Using the entries below, return word for word the lines from the one containing "2 & Tổng thời" up to and including the last.

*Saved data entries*
· · · · ·
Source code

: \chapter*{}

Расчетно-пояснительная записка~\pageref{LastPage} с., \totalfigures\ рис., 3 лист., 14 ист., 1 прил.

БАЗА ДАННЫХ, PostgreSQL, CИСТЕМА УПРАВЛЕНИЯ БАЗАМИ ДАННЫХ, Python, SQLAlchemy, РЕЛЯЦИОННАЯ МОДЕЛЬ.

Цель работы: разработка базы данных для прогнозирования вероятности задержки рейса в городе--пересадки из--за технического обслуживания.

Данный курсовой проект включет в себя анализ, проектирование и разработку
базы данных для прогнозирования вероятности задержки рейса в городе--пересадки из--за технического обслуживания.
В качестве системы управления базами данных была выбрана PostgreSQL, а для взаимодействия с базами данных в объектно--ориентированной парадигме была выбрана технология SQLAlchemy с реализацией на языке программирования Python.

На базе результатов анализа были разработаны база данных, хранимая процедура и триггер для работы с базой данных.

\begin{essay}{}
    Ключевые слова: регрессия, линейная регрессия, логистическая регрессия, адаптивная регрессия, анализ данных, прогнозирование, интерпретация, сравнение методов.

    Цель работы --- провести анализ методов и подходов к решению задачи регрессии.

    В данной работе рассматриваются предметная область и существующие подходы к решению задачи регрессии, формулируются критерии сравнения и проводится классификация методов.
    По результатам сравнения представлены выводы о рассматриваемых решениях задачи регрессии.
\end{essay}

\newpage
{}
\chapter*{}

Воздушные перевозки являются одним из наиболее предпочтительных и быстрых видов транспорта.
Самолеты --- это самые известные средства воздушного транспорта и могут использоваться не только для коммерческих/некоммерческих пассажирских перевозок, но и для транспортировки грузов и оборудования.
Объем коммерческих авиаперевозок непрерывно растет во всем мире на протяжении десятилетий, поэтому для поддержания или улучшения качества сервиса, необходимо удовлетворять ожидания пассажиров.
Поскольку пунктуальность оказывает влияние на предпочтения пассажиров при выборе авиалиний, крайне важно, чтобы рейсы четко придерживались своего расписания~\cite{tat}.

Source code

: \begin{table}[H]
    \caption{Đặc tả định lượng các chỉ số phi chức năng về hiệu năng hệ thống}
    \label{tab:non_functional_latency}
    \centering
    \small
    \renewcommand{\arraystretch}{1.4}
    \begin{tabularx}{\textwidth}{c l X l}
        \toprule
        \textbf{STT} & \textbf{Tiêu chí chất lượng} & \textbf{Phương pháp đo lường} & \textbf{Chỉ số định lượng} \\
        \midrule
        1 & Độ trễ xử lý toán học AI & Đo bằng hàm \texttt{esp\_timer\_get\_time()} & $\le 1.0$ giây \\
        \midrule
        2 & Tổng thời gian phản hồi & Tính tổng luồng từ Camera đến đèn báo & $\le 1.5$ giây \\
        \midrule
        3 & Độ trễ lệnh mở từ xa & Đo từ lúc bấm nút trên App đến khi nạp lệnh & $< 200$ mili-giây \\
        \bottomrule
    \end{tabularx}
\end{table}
· · · · ·
*Completed exercise*
        2 & Tổng thời gian phản hồi & Tính tổng luồng từ Camera đến đèn báo & $\le 1.5$ giây \\
        \midrule
        3 & Độ trễ lệnh mở từ xa & Đo từ lúc bấm nút trên App đến khi nạp lệnh & $< 200$ mili-giây \\
        \bottomrule
    \end{tabularx}
\end{table}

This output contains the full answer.